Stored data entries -

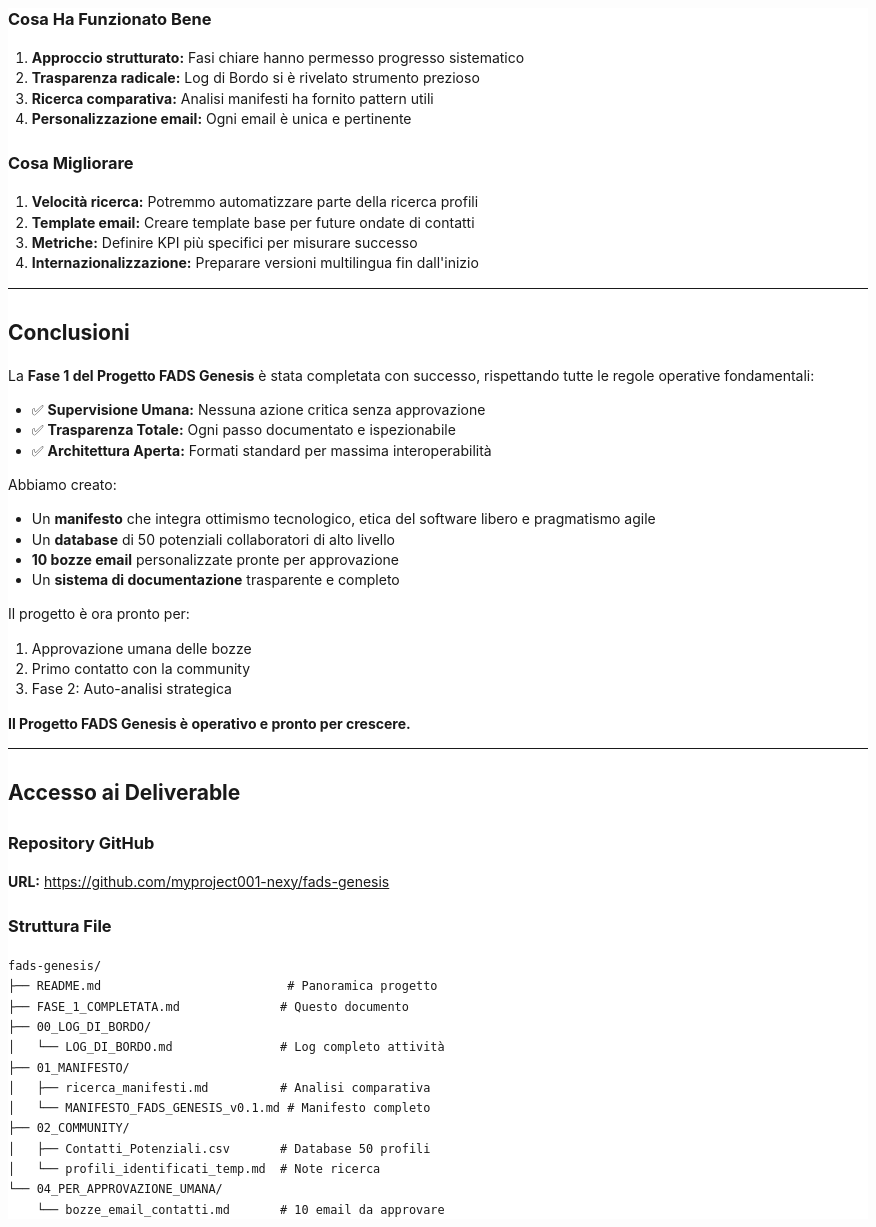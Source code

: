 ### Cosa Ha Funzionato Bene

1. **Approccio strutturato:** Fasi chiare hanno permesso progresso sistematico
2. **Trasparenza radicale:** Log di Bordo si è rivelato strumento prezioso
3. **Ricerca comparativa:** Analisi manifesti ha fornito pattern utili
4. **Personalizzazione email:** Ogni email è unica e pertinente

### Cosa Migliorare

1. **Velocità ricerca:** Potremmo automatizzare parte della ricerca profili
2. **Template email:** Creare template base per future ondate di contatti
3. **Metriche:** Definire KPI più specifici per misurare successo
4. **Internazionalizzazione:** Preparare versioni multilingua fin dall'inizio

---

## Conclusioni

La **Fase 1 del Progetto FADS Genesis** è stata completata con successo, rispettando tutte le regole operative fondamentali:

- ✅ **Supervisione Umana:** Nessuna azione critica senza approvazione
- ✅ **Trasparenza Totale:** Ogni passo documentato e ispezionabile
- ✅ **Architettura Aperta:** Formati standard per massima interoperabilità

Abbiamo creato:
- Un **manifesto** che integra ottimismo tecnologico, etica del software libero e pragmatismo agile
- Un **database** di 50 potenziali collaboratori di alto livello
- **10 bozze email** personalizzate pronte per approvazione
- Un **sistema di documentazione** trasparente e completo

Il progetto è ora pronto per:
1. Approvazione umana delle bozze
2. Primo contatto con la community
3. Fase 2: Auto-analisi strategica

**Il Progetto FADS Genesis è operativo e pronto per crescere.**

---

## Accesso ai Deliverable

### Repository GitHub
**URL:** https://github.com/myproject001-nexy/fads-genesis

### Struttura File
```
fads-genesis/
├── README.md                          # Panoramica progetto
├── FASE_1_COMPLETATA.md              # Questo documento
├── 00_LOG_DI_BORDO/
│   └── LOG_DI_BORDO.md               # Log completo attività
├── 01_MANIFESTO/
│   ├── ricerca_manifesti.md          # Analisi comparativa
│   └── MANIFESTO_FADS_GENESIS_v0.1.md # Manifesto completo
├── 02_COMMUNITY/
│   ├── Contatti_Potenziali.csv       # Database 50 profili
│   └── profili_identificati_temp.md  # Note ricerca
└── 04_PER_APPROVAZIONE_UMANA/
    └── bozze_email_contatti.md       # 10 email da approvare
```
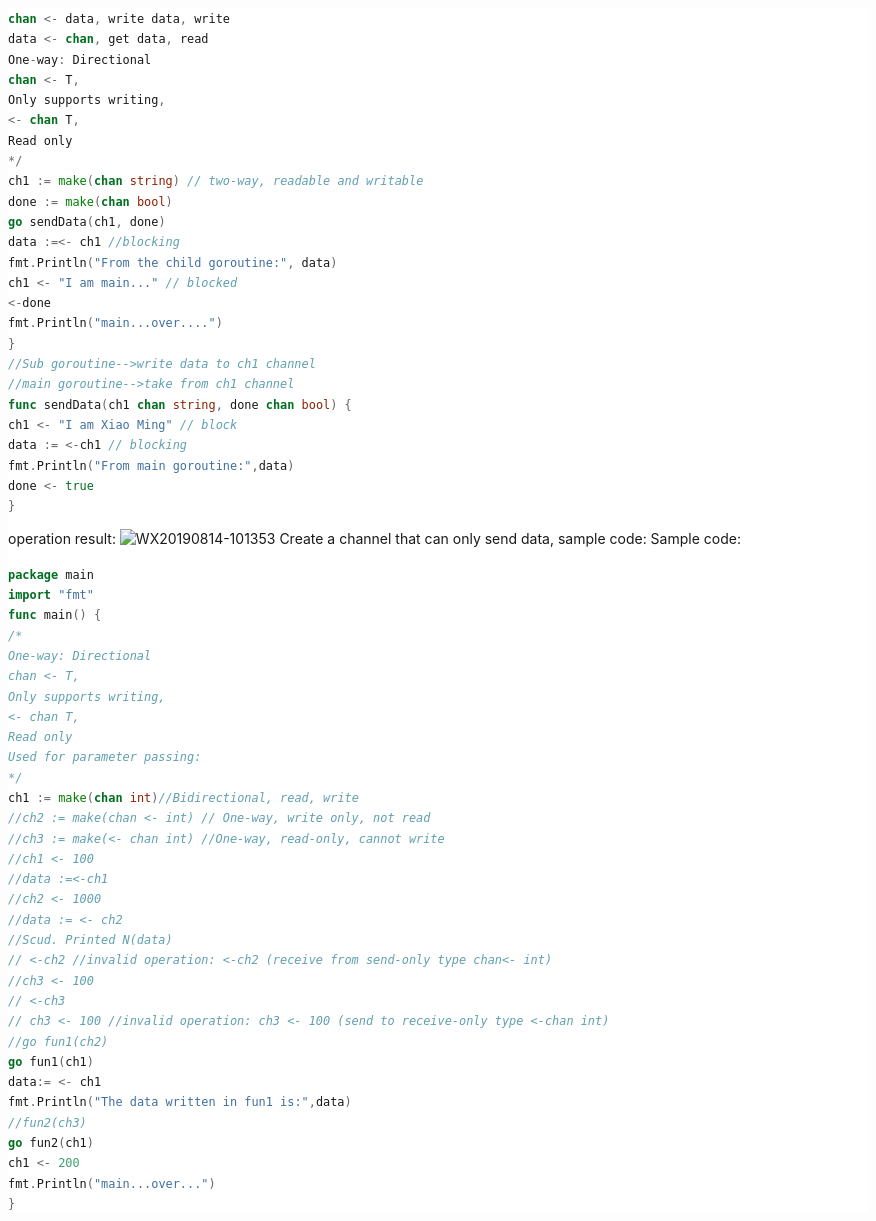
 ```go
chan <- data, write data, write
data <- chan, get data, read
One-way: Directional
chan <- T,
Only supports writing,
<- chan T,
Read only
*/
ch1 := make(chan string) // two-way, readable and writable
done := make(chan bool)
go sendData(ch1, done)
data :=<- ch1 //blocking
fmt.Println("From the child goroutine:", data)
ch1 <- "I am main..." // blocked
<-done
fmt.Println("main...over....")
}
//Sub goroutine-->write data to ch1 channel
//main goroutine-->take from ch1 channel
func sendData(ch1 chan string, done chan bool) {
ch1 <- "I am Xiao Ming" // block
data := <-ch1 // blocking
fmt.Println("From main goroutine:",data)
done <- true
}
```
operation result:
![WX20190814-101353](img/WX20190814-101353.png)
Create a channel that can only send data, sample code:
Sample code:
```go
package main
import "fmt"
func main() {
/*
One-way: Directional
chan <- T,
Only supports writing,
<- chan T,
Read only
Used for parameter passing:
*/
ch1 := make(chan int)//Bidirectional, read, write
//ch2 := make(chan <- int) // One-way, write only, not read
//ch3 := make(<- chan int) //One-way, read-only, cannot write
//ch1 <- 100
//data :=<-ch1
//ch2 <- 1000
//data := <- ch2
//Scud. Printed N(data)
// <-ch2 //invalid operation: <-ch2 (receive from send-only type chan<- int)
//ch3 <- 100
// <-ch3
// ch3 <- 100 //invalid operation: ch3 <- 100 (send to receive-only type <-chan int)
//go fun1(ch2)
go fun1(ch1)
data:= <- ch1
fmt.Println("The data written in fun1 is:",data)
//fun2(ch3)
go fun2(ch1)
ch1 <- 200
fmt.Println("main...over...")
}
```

What is needed - The entries are to be transcribed in full. Their pictures are not.

Expected answer -
Source code

: ### Cosa Ha Funzionato Bene

1. **Approccio strutturato:** Fasi chiare hanno permesso progresso sistematico
2. **Trasparenza radicale:** Log di Bordo si è rivelato strumento prezioso
3. **Ricerca comparativa:** Analisi manifesti ha fornito pattern utili
4. **Personalizzazione email:** Ogni email è unica e pertinente

### Cosa Migliorare

1. **Velocità ricerca:** Potremmo automatizzare parte della ricerca profili
2. **Template email:** Creare template base per future ondate di contatti
3. **Metriche:** Definire KPI più specifici per misurare successo
4. **Internazionalizzazione:** Preparare versioni multilingua fin dall'inizio

---

## Conclusioni

La **Fase 1 del Progetto FADS Genesis** è stata completata con successo, rispettando tutte le regole operative fondamentali:

- ✅ **Supervisione Umana:** Nessuna azione critica senza approvazione
- ✅ **Trasparenza Totale:** Ogni passo documentato e ispezionabile
- ✅ **Architettura Aperta:** Formati standard per massima interoperabilità

Abbiamo creato:
- Un **manifesto** che integra ottimismo tecnologico, etica del software libero e pragmatismo agile
- Un **database** di 50 potenziali collaboratori di alto livello
- **10 bozze email** personalizzate pronte per approvazione
- Un **sistema di documentazione** trasparente e completo

Il progetto è ora pronto per:
1. Approvazione umana delle bozze
2. Primo contatto con la community
3. Fase 2: Auto-analisi strategica

**Il Progetto FADS Genesis è operativo e pronto per crescere.**

---

## Accesso ai Deliverable

### Repository GitHub
**URL:** https://github.com/myproject001-nexy/fads-genesis

### Struttura File
```
fads-genesis/
├── README.md                          # Panoramica progetto
├── FASE_1_COMPLETATA.md              # Questo documento
├── 00_LOG_DI_BORDO/
│   └── LOG_DI_BORDO.md               # Log completo attività
├── 01_MANIFESTO/
│   ├── ricerca_manifesti.md          # Analisi comparativa
│   └── MANIFESTO_FADS_GENESIS_v0.1.md # Manifesto completo
├── 02_COMMUNITY/
│   ├── Contatti_Potenziali.csv       # Database 50 profili
│   └── profili_identificati_temp.md  # Note ricerca
└── 04_PER_APPROVAZIONE_UMANA/
    └── bozze_email_contatti.md       # 10 email da approvare
```
 ```go
chan <- data, write data, write
data <- chan, get data, read
One-way: Directional
chan <- T,
Only supports writing,
<- chan T,
Read only
*/
ch1 := make(chan string) // two-way, readable and writable
done := make(chan bool)
go sendData(ch1, done)
data :=<- ch1 //blocking
fmt.Println("From the child goroutine:", data)
ch1 <- "I am main..." // blocked
<-done
fmt.Println("main...over....")
}
//Sub goroutine-->write data to ch1 channel
//main goroutine-->take from ch1 channel
func sendData(ch1 chan string, done chan bool) {
ch1 <- "I am Xiao Ming" // block
data := <-ch1 // blocking
fmt.Println("From main goroutine:",data)
done <- true
}
```
operation result:
![WX20190814-101353](img/WX20190814-101353.png)
Create a channel that can only send data, sample code:
Sample code:
```go
package main
import "fmt"
func main() {
/*
One-way: Directional
chan <- T,
Only supports writing,
<- chan T,
Read only
Used for parameter passing:
*/
ch1 := make(chan int)//Bidirectional, read, write
//ch2 := make(chan <- int) // One-way, write only, not read
//ch3 := make(<- chan int) //One-way, read-only, cannot write
//ch1 <- 100
//data :=<-ch1
//ch2 <- 1000
//data := <- ch2
//Scud. Printed N(data)
// <-ch2 //invalid operation: <-ch2 (receive from send-only type chan<- int)
//ch3 <- 100
// <-ch3
// ch3 <- 100 //invalid operation: ch3 <- 100 (send to receive-only type <-chan int)
//go fun1(ch2)
go fun1(ch1)
data:= <- ch1
fmt.Println("The data written in fun1 is:",data)
//fun2(ch3)
go fun2(ch1)
ch1 <- 200
fmt.Println("main...over...")
}
```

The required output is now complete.